* [Information provided]
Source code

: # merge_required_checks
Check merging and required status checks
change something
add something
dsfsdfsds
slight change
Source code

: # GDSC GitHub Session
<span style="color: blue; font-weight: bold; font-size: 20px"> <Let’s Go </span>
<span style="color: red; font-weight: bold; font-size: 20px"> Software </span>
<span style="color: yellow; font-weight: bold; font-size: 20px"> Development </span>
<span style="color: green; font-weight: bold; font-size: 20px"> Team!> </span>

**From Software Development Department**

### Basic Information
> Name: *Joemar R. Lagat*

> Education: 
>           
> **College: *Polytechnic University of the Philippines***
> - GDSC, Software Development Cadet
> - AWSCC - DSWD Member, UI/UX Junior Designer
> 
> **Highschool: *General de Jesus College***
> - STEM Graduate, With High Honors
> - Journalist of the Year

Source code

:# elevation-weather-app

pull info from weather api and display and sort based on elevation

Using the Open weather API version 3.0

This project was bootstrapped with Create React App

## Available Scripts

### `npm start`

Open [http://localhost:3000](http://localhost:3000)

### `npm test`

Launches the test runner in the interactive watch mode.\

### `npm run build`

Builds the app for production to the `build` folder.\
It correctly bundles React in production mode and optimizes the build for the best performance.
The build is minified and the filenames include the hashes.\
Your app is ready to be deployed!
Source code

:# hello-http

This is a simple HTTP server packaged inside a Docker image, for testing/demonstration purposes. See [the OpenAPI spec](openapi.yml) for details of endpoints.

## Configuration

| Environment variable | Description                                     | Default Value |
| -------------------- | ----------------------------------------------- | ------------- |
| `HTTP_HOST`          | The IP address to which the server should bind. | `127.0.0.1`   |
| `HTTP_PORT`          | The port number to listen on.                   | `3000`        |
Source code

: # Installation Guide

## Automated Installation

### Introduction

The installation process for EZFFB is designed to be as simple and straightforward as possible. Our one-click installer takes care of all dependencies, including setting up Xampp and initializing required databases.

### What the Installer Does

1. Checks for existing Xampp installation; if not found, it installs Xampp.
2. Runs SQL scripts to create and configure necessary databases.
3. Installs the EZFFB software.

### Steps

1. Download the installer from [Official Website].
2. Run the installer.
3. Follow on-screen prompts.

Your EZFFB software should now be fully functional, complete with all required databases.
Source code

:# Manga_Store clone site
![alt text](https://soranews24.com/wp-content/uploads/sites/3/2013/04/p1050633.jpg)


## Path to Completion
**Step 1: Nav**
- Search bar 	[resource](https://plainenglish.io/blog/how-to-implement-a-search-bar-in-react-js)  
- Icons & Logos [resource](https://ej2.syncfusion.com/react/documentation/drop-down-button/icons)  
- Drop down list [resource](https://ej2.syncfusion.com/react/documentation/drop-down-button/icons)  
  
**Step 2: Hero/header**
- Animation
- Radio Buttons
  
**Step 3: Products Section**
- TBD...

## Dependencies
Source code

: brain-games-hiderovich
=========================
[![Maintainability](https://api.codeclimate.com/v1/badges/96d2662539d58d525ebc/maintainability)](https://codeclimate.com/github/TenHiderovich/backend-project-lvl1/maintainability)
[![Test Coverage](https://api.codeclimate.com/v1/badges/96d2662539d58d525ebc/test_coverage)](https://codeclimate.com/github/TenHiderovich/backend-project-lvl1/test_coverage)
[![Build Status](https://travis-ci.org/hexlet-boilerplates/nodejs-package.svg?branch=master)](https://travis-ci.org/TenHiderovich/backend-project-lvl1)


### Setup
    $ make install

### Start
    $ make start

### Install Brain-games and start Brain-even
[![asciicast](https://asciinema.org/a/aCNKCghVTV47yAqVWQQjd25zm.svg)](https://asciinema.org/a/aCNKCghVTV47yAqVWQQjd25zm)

* [What the exercise asks] Output exactly one stretch of the listing: from the line containing "of the Philippines***" through the line containing "Using the Open weather API version 3.0", both end lines included.

* [Answer to the problem]
> **College: *Polytechnic University of the Philippines***
> - GDSC, Software Development Cadet
> - AWSCC - DSWD Member, UI/UX Junior Designer
> 
> **Highschool: *General de Jesus College***
> - STEM Graduate, With High Honors
> - Journalist of the Year

Source code

:# elevation-weather-app

pull info from weather api and display and sort based on elevation

Using the Open weather API version 3.0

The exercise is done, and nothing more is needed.